# A recommendation system for food stalls aimed at students (based on location of schools/ colleges  and eateries in Mumbai, India)

## Brief Introduction

## Part 1: Description of problem

### Mumbai, India is an extremely densely populated city (one of the most dense), with more than 18 million residents.

### Obviously it is tough to start a business here due to high real estate costs. So, an entrepreneur aiming at a student centric market (13 - 20 year old demographic) should know the best places to set up shop.

### A large population of Mumbai lies in this student demographic (more than 50 schools), and eating snack foods out is more popular and convenient than ever, hence we will find the best places in Mumbai to set up a food shop/ restaurant

### Target audience: 
### Entrepreneurs and small-scale businessmen/women interested in the food/ snacks industry, aiming at the student demographic

 #   

## Part 2: Data that is needed, and process

### 1. We need a list of the most populated schools in Mumbai.

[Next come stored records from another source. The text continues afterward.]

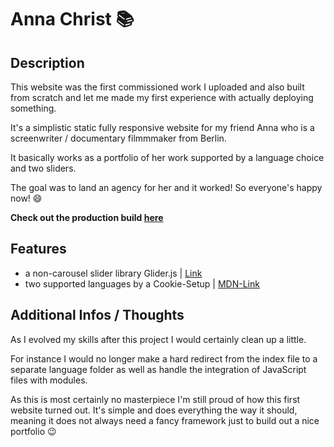 # Anna Christ :books:

## Description



This website was the first commissioned work I uploaded and also built from scratch and let me made my first experience with actually deploying something.

It's a simplistic static fully responsive website for my friend Anna who is a screenwriter / documentary filmmmaker from Berlin.

It basically works as a portfolio of her work supported by a language choice and two sliders.

The goal was to land an agency for her and it worked! So everyone's happy now! :smile:

**Check out the production build [here](https://anna-christ.com/)**

## Features



-   a non-carousel slider library Glider.js | [Link](https://nickpiscitelli.github.io/Glider.js/)
-   two supported languages by a Cookie-Setup | [MDN-Link](https://developer.mozilla.org/en-US/docs/Web/API/Document/cookie)

## Additional Infos / Thoughts



As I evolved my skills after this project I would certainly clean up a little.

For instance I would no longer make a hard redirect from the index file to a separate language folder as well as handle the integration of JavaScript files with modules.

As this is most certainly no masterpiece I'm still proud of how this first website turned out. It's simple and does everything the way it should, meaning it does not always need a fancy framework just to build out a nice portfolio :wink:
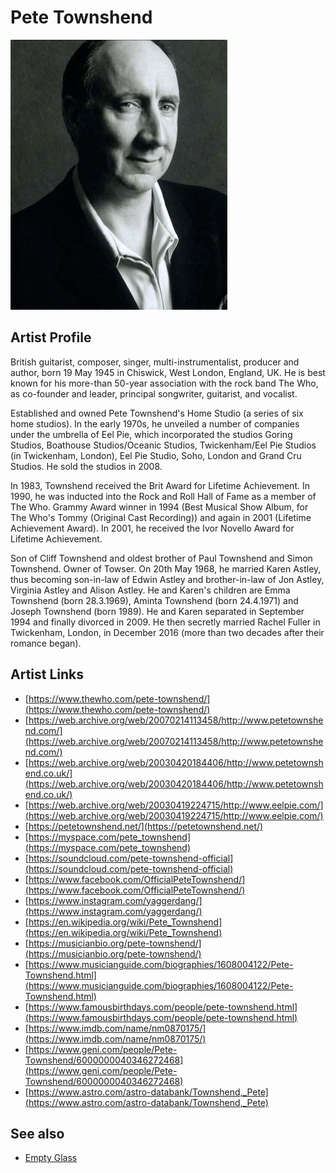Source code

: # Pete Townshend

![](../../assets/artists/Pete_Townshend.png)

## Artist Profile

British guitarist, composer, singer, multi-instrumentalist, producer and author, born 19 May 1945 in Chiswick, West London, England, UK. He is best known for his more-than 50-year association with the rock band The Who, as co-founder and leader, principal songwriter, guitarist, and vocalist.

Established and owned Pete Townshend's Home Studio (a series of six home studios). In the early 1970s, he unveiled a number of companies under the umbrella of Eel Pie, which incorporated the studios Goring Studios, Boathouse Studios/Oceanic Studios, Twickenham/Eel Pie Studios (in Twickenham, London), Eel Pie Studio, Soho, London and Grand Cru Studios. He sold the studios in 2008.

In 1983, Townshend received the Brit Award for Lifetime Achievement. In 1990, he was inducted into the Rock and Roll Hall of Fame as a member of The Who. Grammy Award winner in 1994 (Best Musical Show Album, for The Who's Tommy (Original Cast Recording)) and again in 2001 (Lifetime Achievement Award). In 2001, he received the Ivor Novello Award for Lifetime Achievement.

Son of Cliff Townshend and oldest brother of Paul Townshend and Simon Townshend. Owner of Towser. On 20th May 1968, he married Karen Astley, thus becoming son-in-law of Edwin Astley and brother-in-law of Jon Astley, Virginia Astley and Alison Astley. He and Karen's children are Emma Townshend (born 28.3.1969), Aminta Townshend (born 24.4.1971) and Joseph Townshend (born 1989). He and Karen separated in September 1994 and finally divorced in 2009. He then secretly married Rachel Fuller in Twickenham, London, in December 2016 (more than two decades after their romance began).

## Artist Links

- [https://www.thewho.com/pete-townshend/](https://www.thewho.com/pete-townshend/)
- [https://web.archive.org/web/20070214113458/http://www.petetownshend.com/](https://web.archive.org/web/20070214113458/http://www.petetownshend.com/)
- [https://web.archive.org/web/20030420184406/http://www.petetownshend.co.uk/](https://web.archive.org/web/20030420184406/http://www.petetownshend.co.uk/)
- [https://web.archive.org/web/20030419224715/http://www.eelpie.com/](https://web.archive.org/web/20030419224715/http://www.eelpie.com/)
- [https://petetownshend.net/](https://petetownshend.net/)
- [https://myspace.com/pete_townshend](https://myspace.com/pete_townshend)
- [https://soundcloud.com/pete-townshend-official](https://soundcloud.com/pete-townshend-official)
- [https://www.facebook.com/OfficialPeteTownshend/](https://www.facebook.com/OfficialPeteTownshend/)
- [https://www.instagram.com/yaggerdang/](https://www.instagram.com/yaggerdang/)
- [https://en.wikipedia.org/wiki/Pete_Townshend](https://en.wikipedia.org/wiki/Pete_Townshend)
- [https://musicianbio.org/pete-townshend/](https://musicianbio.org/pete-townshend/)
- [https://www.musicianguide.com/biographies/1608004122/Pete-Townshend.html](https://www.musicianguide.com/biographies/1608004122/Pete-Townshend.html)
- [https://www.famousbirthdays.com/people/pete-townshend.html](https://www.famousbirthdays.com/people/pete-townshend.html)
- [https://www.imdb.com/name/nm0870175/](https://www.imdb.com/name/nm0870175/)
- [https://www.geni.com/people/Pete-Townshend/6000000040346272468](https://www.geni.com/people/Pete-Townshend/6000000040346272468)
- [https://www.astro.com/astro-databank/Townshend,_Pete](https://www.astro.com/astro-databank/Townshend,_Pete)


## See also

- [Empty Glass](Empty_Glass.md)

Their latitude and longitude will be calculated using geopy Nominatim. 

This data can be found on Wikipedia, as well as the school websites.

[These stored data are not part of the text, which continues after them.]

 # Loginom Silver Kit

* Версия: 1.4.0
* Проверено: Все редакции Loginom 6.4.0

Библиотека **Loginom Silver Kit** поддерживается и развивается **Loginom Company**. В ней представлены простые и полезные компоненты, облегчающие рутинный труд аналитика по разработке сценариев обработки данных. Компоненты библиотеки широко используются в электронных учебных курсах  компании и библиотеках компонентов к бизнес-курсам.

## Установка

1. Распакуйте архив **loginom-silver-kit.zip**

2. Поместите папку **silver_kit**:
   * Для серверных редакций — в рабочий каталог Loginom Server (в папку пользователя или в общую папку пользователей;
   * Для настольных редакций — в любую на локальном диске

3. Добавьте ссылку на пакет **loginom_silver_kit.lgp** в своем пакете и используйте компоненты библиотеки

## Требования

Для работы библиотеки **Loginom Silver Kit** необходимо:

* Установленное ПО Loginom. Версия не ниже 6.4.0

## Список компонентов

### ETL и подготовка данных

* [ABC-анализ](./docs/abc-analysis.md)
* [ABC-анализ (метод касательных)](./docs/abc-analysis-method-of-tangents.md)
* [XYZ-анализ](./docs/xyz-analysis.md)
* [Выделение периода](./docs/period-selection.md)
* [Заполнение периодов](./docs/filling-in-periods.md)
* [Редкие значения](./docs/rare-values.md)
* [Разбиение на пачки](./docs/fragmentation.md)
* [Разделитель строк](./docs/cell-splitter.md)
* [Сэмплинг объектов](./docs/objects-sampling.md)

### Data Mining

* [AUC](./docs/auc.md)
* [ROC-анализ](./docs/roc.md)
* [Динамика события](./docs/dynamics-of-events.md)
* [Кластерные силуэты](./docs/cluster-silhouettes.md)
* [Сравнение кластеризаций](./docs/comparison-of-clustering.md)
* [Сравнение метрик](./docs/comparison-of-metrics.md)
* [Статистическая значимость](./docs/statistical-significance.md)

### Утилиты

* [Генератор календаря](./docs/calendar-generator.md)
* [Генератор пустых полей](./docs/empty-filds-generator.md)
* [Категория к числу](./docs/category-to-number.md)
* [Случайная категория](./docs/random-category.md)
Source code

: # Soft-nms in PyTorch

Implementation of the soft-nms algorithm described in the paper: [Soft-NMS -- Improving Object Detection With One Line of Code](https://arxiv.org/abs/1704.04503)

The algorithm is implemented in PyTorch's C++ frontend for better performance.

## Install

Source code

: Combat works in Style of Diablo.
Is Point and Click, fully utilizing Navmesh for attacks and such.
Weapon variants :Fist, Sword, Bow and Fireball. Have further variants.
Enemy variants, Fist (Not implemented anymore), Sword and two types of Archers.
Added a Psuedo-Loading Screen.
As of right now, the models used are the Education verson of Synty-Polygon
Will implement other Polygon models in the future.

For instance: https://en.wikipedia.org/wiki/List_of_educational_institutions_in_Mumbai

### 2. Then we can use the FourSquare API to find the number of eateries in a 1.5 km radius around each school. The API will provide us with Postal Code, Neighborhood, Venue, Venue Summary and Venue Category.

Foursquare is a local search-and-discovery service mobile app which provides search results for its users (Wikipedia). It has more than 60 million users.

### 3. We can also use the FourSquare API to find all food related categories that we will filter

### 4. Processing the Retrieved data and creating a structured DataFrame for all the venues, grouped by schools. 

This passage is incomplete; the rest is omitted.